Kraft Food Brands LLC (Kraft), a Pennsylvania-based company, owns three patents, which cover beverage concentrates, water flavorings and packaging. Kraft filed a patent infringement lawsuit against TC Heartland LLC (TC Heartland) in the District Court for the District of Delaware. TC Heartland is incorporated in Indiana, and has its headquarters in Carmel, Indiana. It is widely known that the district court in Delaware is one of the plaintiff-friendly courts in the U.S.
TC Heartland as a defendant asked the court to either dismiss the action on venue grounds or transfer the venue to the Southern District of Indiana because TC Heartland was not registered to do business in Delaware, and had neither local presence nor supply contracts in that State. However, the court rejected TC Heartland’s request. On appeal, the Federal Circuit agreed with the District Court.
The issue before the Supreme Court relates to where a company may be properly sued for patent infringement. As for this venue issue, there are two relevant statutes in 28 U.S.C. [Judiciary and Judicial procedure]:
- 1400 (b) [patent venue] as the specific venue statute, and
- 1391 (c)(2) [venue in general] as the general venue statute.
For a long time, there had been a dispute on which statutes should be applied to the venue for patent litigation.
Venue for patent litigation is governed by §1400 (b):
“Any civil action for patent infringement may be brought in the judicial district where the defendant resides, or where the defendant has committed acts of infringement and has a regular and established place of business.”

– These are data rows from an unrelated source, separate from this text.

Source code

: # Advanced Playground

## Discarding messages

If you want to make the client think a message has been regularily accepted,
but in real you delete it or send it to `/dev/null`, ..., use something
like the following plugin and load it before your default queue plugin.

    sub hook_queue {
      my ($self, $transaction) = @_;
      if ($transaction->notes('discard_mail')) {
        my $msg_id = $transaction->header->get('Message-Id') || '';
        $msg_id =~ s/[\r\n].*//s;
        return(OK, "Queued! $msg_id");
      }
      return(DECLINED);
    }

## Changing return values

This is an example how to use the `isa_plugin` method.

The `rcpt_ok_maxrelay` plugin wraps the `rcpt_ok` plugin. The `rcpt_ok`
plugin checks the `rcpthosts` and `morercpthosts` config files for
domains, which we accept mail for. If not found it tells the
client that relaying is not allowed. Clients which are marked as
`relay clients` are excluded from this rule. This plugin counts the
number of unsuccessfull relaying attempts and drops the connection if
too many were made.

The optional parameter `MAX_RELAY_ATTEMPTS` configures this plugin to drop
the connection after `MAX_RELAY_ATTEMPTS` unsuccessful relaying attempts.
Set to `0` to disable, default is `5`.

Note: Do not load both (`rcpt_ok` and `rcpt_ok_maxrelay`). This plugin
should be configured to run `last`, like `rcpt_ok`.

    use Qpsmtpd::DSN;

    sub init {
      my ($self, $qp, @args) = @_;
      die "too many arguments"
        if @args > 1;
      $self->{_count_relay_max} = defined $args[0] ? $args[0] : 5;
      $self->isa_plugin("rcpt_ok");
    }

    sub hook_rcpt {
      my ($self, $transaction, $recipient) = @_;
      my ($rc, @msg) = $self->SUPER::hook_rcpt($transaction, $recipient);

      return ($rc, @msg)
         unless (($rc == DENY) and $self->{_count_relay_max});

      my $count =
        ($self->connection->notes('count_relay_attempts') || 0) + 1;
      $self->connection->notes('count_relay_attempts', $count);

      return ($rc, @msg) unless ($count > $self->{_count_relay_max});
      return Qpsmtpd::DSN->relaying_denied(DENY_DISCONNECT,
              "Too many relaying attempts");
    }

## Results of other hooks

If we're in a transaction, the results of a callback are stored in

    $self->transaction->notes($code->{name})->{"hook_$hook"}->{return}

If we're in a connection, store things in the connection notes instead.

In Fourco Glass Co. v. Transmirra Products Corp., 353 U.S. 222, (1957), the Supreme Court decided that the “the judicial district where the defendant resides” is limited to the state in which the defendant company is incorporated, clarifying that the general statute doesn’t override the specific statute.

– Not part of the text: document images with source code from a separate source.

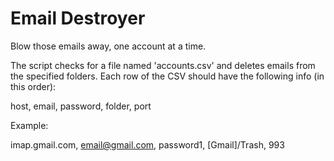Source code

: # Email Destroyer
Blow those emails away, one account at a time.

The script checks for a file named 'accounts.csv' and deletes emails from the specified folders.
Each row of the CSV should have the following info (in this order):

host, email, password, folder, port


Example:

imap.gmail.com, email@gmail.com, password1, [Gmail]/Trash, 993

However, the general statute and the case law related to it may lead to different venue. §1391 (b)(a) states that:
“a civil action may be brought in a judicial district in which any defendant resides“.
In this regard, §1391 (c)(2) states that:
“[a corporation] shall be deemed to reside, if a defendant, in any judicial district in which such defendant is subject to the court’s personal jurisdiction with respect to the civil action in question”.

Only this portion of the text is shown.